PROBLEM REQUIREMENTS =>
What lines below contain the word "Corsa"? Please pull each one out.

THE INPUT =>
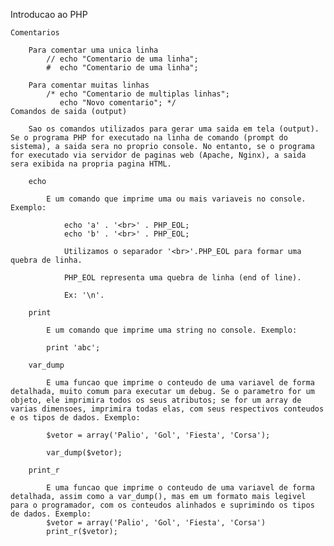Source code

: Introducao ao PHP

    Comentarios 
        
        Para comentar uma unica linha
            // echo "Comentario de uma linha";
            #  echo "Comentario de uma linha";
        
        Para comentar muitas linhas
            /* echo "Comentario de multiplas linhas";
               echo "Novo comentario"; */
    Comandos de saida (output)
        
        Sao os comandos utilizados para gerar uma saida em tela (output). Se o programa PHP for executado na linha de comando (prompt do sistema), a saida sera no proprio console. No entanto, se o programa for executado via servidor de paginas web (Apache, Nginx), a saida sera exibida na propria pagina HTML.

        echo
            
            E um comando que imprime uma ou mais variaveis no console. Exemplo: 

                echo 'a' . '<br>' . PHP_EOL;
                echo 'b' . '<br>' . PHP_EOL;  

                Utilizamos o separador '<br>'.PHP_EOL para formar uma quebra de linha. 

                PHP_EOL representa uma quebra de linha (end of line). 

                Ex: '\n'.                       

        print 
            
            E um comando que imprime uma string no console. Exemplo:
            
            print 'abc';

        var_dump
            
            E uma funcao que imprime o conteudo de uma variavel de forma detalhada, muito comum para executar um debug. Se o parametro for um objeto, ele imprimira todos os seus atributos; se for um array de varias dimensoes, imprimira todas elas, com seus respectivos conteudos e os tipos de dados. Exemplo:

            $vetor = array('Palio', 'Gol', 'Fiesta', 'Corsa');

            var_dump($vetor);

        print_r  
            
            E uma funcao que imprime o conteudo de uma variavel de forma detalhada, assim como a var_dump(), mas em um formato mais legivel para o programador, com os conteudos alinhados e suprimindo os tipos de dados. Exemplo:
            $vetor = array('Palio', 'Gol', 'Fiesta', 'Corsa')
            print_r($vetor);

RESPONSE FOR THIS EXERCISE =>
            $vetor = array('Palio', 'Gol', 'Fiesta', 'Corsa');
            $vetor = array('Palio', 'Gol', 'Fiesta', 'Corsa')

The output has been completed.